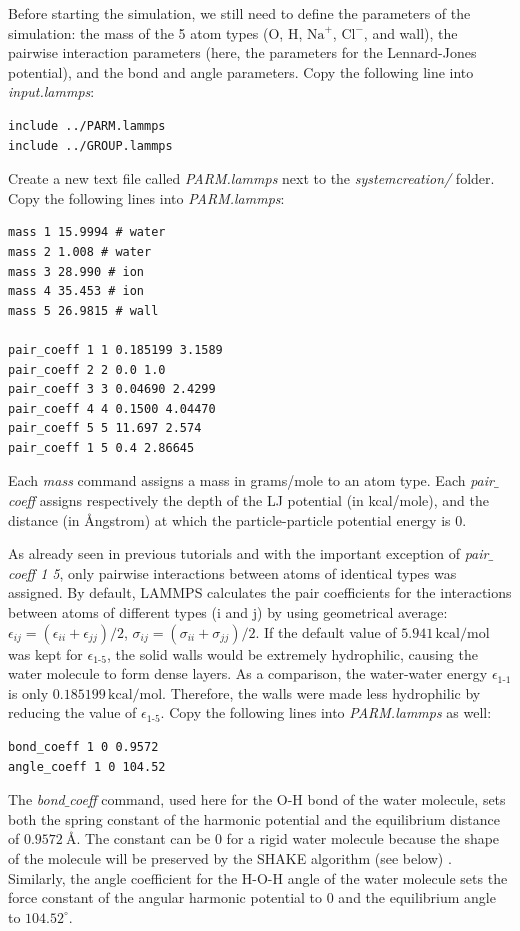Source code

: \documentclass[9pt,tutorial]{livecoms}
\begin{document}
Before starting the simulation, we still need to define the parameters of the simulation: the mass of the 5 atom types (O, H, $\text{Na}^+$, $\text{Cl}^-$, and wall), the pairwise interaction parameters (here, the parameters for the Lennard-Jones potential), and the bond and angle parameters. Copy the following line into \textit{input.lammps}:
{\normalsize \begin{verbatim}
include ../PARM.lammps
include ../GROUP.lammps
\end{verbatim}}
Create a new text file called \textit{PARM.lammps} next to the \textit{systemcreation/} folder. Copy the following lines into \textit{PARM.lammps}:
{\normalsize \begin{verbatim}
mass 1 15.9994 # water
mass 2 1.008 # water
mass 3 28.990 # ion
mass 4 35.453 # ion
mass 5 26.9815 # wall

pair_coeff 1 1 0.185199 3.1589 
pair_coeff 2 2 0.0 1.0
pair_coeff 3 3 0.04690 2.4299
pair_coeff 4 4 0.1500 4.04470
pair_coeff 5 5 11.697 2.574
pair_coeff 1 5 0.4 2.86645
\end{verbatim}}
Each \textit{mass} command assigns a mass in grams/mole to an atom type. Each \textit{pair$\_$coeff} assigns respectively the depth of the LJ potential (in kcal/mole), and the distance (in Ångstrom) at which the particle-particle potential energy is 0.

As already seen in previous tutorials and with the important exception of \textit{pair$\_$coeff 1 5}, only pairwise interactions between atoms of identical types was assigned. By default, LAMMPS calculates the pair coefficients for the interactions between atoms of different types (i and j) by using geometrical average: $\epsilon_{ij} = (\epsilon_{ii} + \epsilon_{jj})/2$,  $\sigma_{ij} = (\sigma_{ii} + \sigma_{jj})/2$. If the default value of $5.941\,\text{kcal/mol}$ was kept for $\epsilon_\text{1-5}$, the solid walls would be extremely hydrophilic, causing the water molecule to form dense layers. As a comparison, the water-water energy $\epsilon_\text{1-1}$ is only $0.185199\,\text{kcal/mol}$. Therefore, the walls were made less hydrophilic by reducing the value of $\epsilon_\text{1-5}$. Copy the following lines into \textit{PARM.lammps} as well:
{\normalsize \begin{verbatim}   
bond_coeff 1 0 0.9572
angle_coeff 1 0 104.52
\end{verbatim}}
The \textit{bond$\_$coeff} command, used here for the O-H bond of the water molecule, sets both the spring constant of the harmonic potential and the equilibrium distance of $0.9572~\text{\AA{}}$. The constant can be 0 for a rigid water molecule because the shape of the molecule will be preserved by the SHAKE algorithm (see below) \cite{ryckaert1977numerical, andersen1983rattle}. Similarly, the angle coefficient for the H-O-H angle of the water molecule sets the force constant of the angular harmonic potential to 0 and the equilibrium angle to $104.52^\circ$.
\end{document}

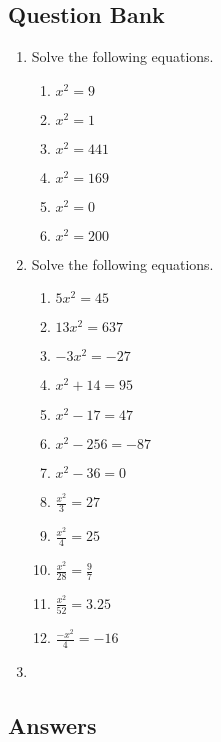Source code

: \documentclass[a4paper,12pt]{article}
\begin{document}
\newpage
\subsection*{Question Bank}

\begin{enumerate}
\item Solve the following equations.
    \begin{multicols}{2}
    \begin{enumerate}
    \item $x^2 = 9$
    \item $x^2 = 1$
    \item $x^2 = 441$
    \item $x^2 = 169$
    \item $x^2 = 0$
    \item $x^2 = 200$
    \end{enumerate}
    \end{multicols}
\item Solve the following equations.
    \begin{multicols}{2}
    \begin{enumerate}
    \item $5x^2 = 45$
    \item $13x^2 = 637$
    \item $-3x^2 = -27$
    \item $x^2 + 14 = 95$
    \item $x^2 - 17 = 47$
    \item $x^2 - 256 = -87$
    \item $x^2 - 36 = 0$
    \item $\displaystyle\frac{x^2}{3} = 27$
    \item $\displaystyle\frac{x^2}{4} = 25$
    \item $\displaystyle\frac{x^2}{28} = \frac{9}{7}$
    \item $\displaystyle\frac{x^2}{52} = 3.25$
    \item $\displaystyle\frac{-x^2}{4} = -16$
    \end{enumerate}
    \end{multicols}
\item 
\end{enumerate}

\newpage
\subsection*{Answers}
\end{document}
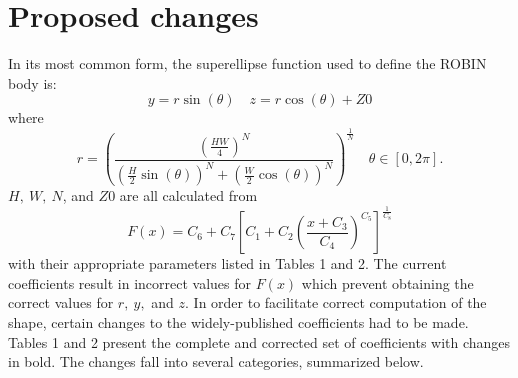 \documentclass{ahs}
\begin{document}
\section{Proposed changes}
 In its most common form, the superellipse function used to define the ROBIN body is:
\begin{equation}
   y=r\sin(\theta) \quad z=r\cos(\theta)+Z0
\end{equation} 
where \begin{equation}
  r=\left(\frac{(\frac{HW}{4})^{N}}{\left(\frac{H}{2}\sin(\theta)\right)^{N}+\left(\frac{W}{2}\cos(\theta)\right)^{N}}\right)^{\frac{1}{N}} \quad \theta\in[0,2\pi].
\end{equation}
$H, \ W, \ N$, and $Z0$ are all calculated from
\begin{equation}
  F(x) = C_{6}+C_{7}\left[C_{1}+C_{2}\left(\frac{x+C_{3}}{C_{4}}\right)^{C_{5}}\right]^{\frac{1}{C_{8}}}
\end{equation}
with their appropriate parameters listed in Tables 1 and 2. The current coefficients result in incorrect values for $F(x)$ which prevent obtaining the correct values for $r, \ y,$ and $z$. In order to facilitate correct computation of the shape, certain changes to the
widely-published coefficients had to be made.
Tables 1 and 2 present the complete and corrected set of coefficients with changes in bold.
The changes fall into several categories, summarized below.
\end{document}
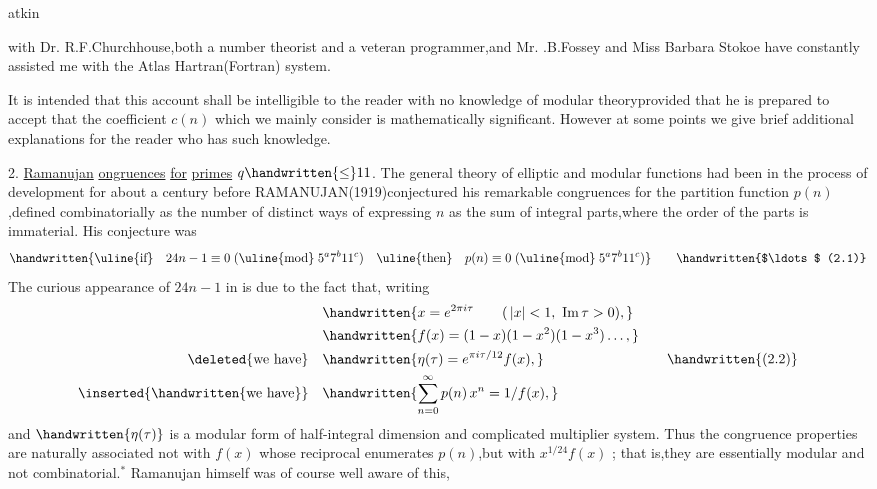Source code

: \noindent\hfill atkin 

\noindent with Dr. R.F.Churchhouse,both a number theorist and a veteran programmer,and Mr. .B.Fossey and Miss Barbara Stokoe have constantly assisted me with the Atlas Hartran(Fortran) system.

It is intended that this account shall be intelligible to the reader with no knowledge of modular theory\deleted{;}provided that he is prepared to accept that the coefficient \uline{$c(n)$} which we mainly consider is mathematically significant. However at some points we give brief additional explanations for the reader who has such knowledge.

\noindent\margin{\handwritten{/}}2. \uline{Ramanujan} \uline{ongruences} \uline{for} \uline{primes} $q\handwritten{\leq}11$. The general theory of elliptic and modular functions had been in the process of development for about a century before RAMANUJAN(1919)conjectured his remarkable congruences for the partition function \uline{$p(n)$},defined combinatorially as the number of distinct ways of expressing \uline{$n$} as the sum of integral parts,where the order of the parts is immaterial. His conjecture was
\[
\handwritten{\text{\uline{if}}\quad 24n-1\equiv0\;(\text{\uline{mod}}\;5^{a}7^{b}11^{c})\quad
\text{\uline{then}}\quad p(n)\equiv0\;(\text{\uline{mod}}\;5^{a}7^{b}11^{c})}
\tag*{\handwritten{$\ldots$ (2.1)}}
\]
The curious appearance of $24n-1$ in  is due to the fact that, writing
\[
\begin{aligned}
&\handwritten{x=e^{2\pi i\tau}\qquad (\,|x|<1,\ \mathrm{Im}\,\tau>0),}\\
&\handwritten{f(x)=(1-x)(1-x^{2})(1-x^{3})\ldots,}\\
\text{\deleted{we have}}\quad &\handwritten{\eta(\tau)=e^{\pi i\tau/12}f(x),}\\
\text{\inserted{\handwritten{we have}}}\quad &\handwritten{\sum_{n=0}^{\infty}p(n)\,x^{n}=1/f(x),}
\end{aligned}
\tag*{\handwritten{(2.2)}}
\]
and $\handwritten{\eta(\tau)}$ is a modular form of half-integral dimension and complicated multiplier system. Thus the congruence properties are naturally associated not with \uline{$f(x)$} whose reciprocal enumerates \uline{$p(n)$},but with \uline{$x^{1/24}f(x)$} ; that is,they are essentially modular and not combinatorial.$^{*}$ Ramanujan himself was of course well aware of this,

++++++++

### TO DO
Gather each line from the entries above that includes the word "which".

### TASK RESPONSE
Each \textit{mass} command assigns a mass in grams/mole to an atom type. Each \textit{pair$\_$coeff} assigns respectively the depth of the LJ potential (in kcal/mole), and the distance (in Ångstrom) at which the particle-particle potential energy is 0.
with their appropriate parameters listed in Tables 1 and 2. The current coefficients result in incorrect values for $F(x)$ which prevent obtaining the correct values for $r, \ y,$ and $z$. In order to facilitate correct computation of the shape, certain changes to the
It is intended that this account shall be intelligible to the reader with no knowledge of modular theory\deleted{;}provided that he is prepared to accept that the coefficient \uline{$c(n)$} which we mainly consider is mathematically significant. However at some points we give brief additional explanations for the reader who has such knowledge.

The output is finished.